Roberto Cavalcanti gera polêmica ao chamar feriado de 1º de Maio de “dia da vagabundagem”

O ex-senador e empresário paraibano Roberto Cavalcanti provocou uma forte onda de reações ao criticar abertamente a celebração do Dia do Trabalhador. Em declarações que repercutiram nacionalmente nesta semana, o ex-parlamentar classificou o feriado de 1º de Maio como o “dia da vagabundagem”, manifestando-se de forma radicalmente contrária à interrupção das atividades laborais na data.
“Sou absolutamente contrário a esse tipo de feriado”, afirmou Cavalcanti, que é proprietário do Sistema Correio de Comunicação, um dos maiores conglomerados de mídia da Paraíba. Para o empresário, datas como esta prejudicam a produtividade e a economia, reforçando uma visão crítica sobre as concessões trabalhistas históricas.

Contexto e Repercussão

As falas de Cavalcanti não passaram despercebidas por lideranças sindicais e movimentos sociais.

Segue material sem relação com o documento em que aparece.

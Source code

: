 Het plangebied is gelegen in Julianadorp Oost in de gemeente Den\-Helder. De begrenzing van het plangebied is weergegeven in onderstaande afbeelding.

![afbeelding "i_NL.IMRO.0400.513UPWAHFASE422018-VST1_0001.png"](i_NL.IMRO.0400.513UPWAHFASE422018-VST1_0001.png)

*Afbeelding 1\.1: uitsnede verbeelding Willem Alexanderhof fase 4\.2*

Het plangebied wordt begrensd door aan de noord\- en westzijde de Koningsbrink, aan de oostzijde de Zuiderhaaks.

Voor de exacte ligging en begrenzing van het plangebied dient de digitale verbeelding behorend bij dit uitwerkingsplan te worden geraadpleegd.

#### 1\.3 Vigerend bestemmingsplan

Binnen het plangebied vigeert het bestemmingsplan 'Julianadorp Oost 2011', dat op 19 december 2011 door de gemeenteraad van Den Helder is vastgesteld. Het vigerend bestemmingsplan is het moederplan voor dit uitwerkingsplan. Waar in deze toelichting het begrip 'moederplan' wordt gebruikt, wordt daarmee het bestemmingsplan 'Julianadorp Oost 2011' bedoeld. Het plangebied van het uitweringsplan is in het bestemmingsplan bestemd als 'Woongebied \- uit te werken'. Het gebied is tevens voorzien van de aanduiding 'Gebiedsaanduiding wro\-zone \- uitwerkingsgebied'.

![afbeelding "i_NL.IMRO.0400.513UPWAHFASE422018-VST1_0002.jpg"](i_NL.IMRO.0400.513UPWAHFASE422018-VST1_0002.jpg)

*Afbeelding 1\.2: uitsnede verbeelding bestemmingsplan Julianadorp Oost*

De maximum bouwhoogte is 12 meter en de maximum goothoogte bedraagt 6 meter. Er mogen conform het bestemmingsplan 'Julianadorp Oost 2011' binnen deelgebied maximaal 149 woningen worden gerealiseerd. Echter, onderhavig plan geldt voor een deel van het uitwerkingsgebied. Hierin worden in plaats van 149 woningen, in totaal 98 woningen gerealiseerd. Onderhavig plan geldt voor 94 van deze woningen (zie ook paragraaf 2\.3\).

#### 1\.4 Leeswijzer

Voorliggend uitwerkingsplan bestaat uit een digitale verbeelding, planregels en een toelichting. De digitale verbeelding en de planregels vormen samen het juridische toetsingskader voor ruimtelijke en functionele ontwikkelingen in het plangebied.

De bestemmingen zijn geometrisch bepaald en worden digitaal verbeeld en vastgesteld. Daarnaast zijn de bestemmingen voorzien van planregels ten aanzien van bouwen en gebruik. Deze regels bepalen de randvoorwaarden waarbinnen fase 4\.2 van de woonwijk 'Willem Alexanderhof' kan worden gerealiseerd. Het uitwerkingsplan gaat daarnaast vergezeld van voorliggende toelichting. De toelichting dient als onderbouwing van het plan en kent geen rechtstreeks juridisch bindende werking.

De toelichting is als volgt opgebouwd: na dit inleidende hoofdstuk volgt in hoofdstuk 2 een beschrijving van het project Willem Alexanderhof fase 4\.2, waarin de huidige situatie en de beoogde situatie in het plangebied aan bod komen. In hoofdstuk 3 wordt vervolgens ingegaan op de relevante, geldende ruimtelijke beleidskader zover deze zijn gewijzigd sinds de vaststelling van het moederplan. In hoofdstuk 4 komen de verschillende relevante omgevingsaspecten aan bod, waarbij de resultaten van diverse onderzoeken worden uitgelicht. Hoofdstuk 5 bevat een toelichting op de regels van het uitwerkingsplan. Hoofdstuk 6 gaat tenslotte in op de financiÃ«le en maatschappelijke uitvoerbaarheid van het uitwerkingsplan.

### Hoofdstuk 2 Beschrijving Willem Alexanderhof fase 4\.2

Críticos argumentam que o posicionamento ignora a origem histórica da data, estabelecida em memória à luta por direitos básicos, como a jornada de oito horas.
Enquanto setores do empresariado por vezes questionam o excesso de feriados no Brasil sob a ótica da perda de receita, a escolha do termo “vagabundagem” foi recebida como uma ofensa direta à classe trabalhadora. Entidades de classe e parlamentares de oposição já sinalizaram que a declaração é “desrespeitosa” e “anacrônica” diante dos desafios atuais do mercado de trabalho.

Perfil do Envolvido

Roberto Cavalcanti tem um histórico marcado por passagens tanto pela política quanto pelo setor empresarial e literário:

  • Política: Assumiu o mandato no Senado Federal como suplente de José Maranhão (MDB).
  • Mídia: Comanda o Sistema Correio (afiliada da TV Record na Paraíba, rádios e jornal impresso).
  • Cultura: É membro da Academia Paraibana de Letras (APL).

Histórico de Controvérsias

Esta não é a primeira vez que o nome de Cavalcanti aparece em manchetes. No passado, o empresário foi alvo de investigações no Supremo Tribunal Federal (STF) relacionadas ao chamado “Escândalo da Fazenda Nacional”, envolvendo acusações de crimes contra a ordem tributária e formação de quadrilha, as quais sempre foram contestadas por sua defesa.
A nova polêmica reacende o debate sobre o valor simbólico e econômico dos feriados nacionais, colocando o ex-senador novamente no centro de uma disputa ideológica entre o capital e o trabalho. Até o momento, Cavalcanti não emitiu nova nota para retratar ou aprofundar suas declarações.